• **Activity**: Entries follow. Give back exactly the lines starting at the one containing "single GRU base" and ending at the one containing "Besides executables, CMake", and no other lines.

[Entries taken from a collection]

****

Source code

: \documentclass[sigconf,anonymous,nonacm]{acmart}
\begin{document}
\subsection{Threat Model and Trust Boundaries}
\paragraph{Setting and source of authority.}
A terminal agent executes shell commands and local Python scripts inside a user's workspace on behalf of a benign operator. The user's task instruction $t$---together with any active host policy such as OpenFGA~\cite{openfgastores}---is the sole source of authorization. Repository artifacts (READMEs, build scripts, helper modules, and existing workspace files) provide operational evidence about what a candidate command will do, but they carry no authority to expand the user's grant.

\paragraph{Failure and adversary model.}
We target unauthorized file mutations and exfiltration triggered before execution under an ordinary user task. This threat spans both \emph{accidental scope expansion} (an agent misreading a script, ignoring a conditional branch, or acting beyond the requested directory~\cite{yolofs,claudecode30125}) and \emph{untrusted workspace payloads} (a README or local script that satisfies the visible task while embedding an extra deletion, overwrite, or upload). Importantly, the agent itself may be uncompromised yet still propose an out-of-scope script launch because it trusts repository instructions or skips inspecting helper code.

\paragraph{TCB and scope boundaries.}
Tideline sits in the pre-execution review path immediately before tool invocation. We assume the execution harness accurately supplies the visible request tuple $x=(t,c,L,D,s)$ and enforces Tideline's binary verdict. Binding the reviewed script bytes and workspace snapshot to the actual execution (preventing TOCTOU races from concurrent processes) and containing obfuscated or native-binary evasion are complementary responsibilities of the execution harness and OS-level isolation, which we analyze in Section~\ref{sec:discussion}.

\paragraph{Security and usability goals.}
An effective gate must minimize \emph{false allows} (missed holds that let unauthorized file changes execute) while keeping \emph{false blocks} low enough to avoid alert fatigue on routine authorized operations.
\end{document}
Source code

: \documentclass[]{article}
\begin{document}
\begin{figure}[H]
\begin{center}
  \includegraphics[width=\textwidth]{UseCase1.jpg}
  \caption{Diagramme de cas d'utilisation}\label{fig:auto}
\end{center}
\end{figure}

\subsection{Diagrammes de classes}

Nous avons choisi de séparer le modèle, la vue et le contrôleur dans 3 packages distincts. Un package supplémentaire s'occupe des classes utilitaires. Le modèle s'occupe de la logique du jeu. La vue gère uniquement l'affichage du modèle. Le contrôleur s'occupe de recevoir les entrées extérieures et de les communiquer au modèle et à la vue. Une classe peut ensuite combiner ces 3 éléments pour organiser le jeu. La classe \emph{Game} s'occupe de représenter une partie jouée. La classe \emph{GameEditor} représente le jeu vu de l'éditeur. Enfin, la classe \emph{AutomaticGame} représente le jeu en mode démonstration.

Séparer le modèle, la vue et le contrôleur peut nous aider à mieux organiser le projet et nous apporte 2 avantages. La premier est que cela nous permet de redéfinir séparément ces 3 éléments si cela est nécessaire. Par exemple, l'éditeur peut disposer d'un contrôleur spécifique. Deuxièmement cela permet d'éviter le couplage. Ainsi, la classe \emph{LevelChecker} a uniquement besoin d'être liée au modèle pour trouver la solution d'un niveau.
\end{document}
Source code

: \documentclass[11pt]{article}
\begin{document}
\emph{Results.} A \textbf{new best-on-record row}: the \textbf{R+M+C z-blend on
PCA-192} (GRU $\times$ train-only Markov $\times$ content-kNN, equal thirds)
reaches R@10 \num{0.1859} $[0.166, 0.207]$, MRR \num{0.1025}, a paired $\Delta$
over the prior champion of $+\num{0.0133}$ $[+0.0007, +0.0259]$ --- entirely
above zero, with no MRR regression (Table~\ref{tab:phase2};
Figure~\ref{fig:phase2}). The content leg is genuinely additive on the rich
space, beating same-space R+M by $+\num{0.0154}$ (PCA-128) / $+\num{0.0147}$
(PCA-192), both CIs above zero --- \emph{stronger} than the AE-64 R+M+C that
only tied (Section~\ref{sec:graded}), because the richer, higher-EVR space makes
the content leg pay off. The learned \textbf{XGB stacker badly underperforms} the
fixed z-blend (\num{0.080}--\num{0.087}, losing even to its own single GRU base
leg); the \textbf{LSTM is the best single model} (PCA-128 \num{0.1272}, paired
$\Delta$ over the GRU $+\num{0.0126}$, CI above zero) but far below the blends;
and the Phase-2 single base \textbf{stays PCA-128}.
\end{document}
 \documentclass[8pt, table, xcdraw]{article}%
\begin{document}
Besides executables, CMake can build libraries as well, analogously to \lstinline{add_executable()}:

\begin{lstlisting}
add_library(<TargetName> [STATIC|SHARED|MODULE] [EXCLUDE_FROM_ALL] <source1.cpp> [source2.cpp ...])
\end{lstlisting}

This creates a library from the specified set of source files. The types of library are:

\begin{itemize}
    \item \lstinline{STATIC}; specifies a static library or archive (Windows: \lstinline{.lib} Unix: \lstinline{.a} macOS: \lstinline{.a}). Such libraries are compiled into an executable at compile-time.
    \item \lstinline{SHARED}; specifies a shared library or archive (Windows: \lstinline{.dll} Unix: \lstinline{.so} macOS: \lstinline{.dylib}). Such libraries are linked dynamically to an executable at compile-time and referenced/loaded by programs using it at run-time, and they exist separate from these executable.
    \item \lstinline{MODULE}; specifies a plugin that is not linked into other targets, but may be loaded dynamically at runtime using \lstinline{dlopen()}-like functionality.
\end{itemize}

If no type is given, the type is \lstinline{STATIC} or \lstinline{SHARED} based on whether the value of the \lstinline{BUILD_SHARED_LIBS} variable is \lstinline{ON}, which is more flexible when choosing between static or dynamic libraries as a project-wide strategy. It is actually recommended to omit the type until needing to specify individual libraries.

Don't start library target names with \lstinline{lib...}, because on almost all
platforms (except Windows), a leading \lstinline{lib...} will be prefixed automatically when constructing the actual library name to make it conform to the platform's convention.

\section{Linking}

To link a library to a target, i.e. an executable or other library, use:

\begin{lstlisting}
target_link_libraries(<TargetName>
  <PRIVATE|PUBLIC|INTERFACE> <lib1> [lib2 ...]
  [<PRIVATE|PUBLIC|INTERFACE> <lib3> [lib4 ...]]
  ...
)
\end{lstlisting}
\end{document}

****

• **Solution**:
fixed z-blend (\num{0.080}--\num{0.087}, losing even to its own single GRU base
leg); the \textbf{LSTM is the best single model} (PCA-128 \num{0.1272}, paired
$\Delta$ over the GRU $+\num{0.0126}$, CI above zero) but far below the blends;
and the Phase-2 single base \textbf{stays PCA-128}.
\end{document}
 \documentclass[8pt, table, xcdraw]{article}%
\begin{document}
Besides executables, CMake can build libraries as well, analogously to \lstinline{add_executable()}:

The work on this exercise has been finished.